> **TASK TO COMPLETE**
Can you copy out the data exactly? Leave the images out.

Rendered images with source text
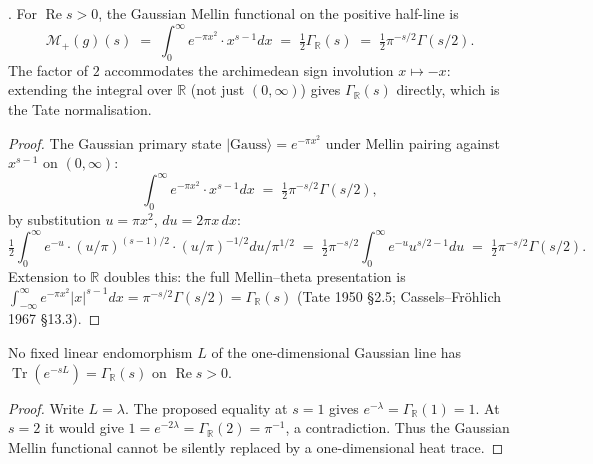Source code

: \begin{proposition}
\label{v4-arith:prim-zeta:prop:arch-char}
\ClaimStatusProvedHere. For \(\operatorname{Re}s>0\), the Gaussian
Mellin functional on the positive half-line is
\begin{equation}
\label{v4-arith:prim-zeta:eq:arch-char}
\mathcal M_+(g)(s)
\;=\;\int_{0}^{\infty}e^{-\pi x^{2}}\cdot x^{s-1}dx
\;=\;\tfrac{1}{2}\Gamma_{\mathbb{R}}(s)
\;=\;\tfrac{1}{2}\pi^{-s/2}\Gamma(s/2).
\end{equation}
The factor of \(2\) accommodates the archimedean sign involution
\(x\mapsto -x\): extending the integral over \(\mathbb{R}\) (not just
\((0,\infty)\)) gives \(\Gamma_{\mathbb{R}}(s)\) directly, which is the
Tate normalisation.
\end{proposition}

\begin{proof}
The Gaussian primary state \(|\text{Gauss}\rangle=e^{-\pi x^{2}}\)
under Mellin pairing against \(x^{s-1}\) on \((0,\infty)\):
\begin{equation}
\int_{0}^{\infty}e^{-\pi x^{2}}\cdot x^{s-1}dx
\;=\;\tfrac{1}{2}\pi^{-s/2}\Gamma(s/2),
\end{equation}
by substitution \(u=\pi x^{2}\), \(du=2\pi x\,dx\):
\begin{equation}
\tfrac{1}{2}\int_{0}^{\infty}e^{-u}\cdot(u/\pi)^{(s-1)/2}\cdot(u/\pi)^{-1/2}du/\pi^{1/2}
\;=\;\tfrac{1}{2}\pi^{-s/2}\int_{0}^{\infty}e^{-u}u^{s/2-1}du
\;=\;\tfrac{1}{2}\pi^{-s/2}\Gamma(s/2).
\end{equation}
Extension to \(\mathbb{R}\) doubles this: the full
Mellin--theta presentation is \(\int_{-\infty}^{\infty}e^{-\pi x^{2}}|x|^{s-1}dx=\pi^{-s/2}\Gamma(s/2)=\Gamma_{\mathbb{R}}(s)\)
(Tate 1950 \S2.5; Cassels--Fr\"ohlich 1967 \S13.3).
\end{proof}

\begin{proposition}
\label{v4-arith:prim-zeta:gaussian-line-obstruction}
No fixed linear endomorphism \(L\) of the one-dimensional Gaussian
line has \(\operatorname{Tr}(e^{-sL})=\Gamma_{\mathbb R}(s)\) on
\(\operatorname{Re}s>0\).
\end{proposition}
\begin{proof}
Write \(L=\lambda\). The proposed equality at \(s=1\) gives
\(e^{-\lambda}=\Gamma_{\mathbb R}(1)=1\). At \(s=2\) it would give
\(1=e^{-2\lambda}=\Gamma_{\mathbb R}(2)=\pi^{-1}\), a contradiction.
Thus the Gaussian Mellin functional cannot be silently replaced by a
one-dimensional heat trace.
\end{proof}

> **RESULT**
Source code

: \begin{proposition}
\label{v4-arith:prim-zeta:prop:arch-char}
\ClaimStatusProvedHere. For \(\operatorname{Re}s>0\), the Gaussian
Mellin functional on the positive half-line is
\begin{equation}
\label{v4-arith:prim-zeta:eq:arch-char}
\mathcal M_+(g)(s)
\;=\;\int_{0}^{\infty}e^{-\pi x^{2}}\cdot x^{s-1}dx
\;=\;\tfrac{1}{2}\Gamma_{\mathbb{R}}(s)
\;=\;\tfrac{1}{2}\pi^{-s/2}\Gamma(s/2).
\end{equation}
The factor of \(2\) accommodates the archimedean sign involution
\(x\mapsto -x\): extending the integral over \(\mathbb{R}\) (not just
\((0,\infty)\)) gives \(\Gamma_{\mathbb{R}}(s)\) directly, which is the
Tate normalisation.
\end{proposition}

\begin{proof}
The Gaussian primary state \(|\text{Gauss}\rangle=e^{-\pi x^{2}}\)
under Mellin pairing against \(x^{s-1}\) on \((0,\infty)\):
\begin{equation}
\int_{0}^{\infty}e^{-\pi x^{2}}\cdot x^{s-1}dx
\;=\;\tfrac{1}{2}\pi^{-s/2}\Gamma(s/2),
\end{equation}
by substitution \(u=\pi x^{2}\), \(du=2\pi x\,dx\):
\begin{equation}
\tfrac{1}{2}\int_{0}^{\infty}e^{-u}\cdot(u/\pi)^{(s-1)/2}\cdot(u/\pi)^{-1/2}du/\pi^{1/2}
\;=\;\tfrac{1}{2}\pi^{-s/2}\int_{0}^{\infty}e^{-u}u^{s/2-1}du
\;=\;\tfrac{1}{2}\pi^{-s/2}\Gamma(s/2).
\end{equation}
Extension to \(\mathbb{R}\) doubles this: the full
Mellin--theta presentation is \(\int_{-\infty}^{\infty}e^{-\pi x^{2}}|x|^{s-1}dx=\pi^{-s/2}\Gamma(s/2)=\Gamma_{\mathbb{R}}(s)\)
(Tate 1950 \S2.5; Cassels--Fr\"ohlich 1967 \S13.3).
\end{proof}

\begin{proposition}
\label{v4-arith:prim-zeta:gaussian-line-obstruction}
No fixed linear endomorphism \(L\) of the one-dimensional Gaussian
line has \(\operatorname{Tr}(e^{-sL})=\Gamma_{\mathbb R}(s)\) on
\(\operatorname{Re}s>0\).
\end{proposition}
\begin{proof}
Write \(L=\lambda\). The proposed equality at \(s=1\) gives
\(e^{-\lambda}=\Gamma_{\mathbb R}(1)=1\). At \(s=2\) it would give
\(1=e^{-2\lambda}=\Gamma_{\mathbb R}(2)=\pi^{-1}\), a contradiction.
Thus the Gaussian Mellin functional cannot be silently replaced by a
one-dimensional heat trace.
\end{proof}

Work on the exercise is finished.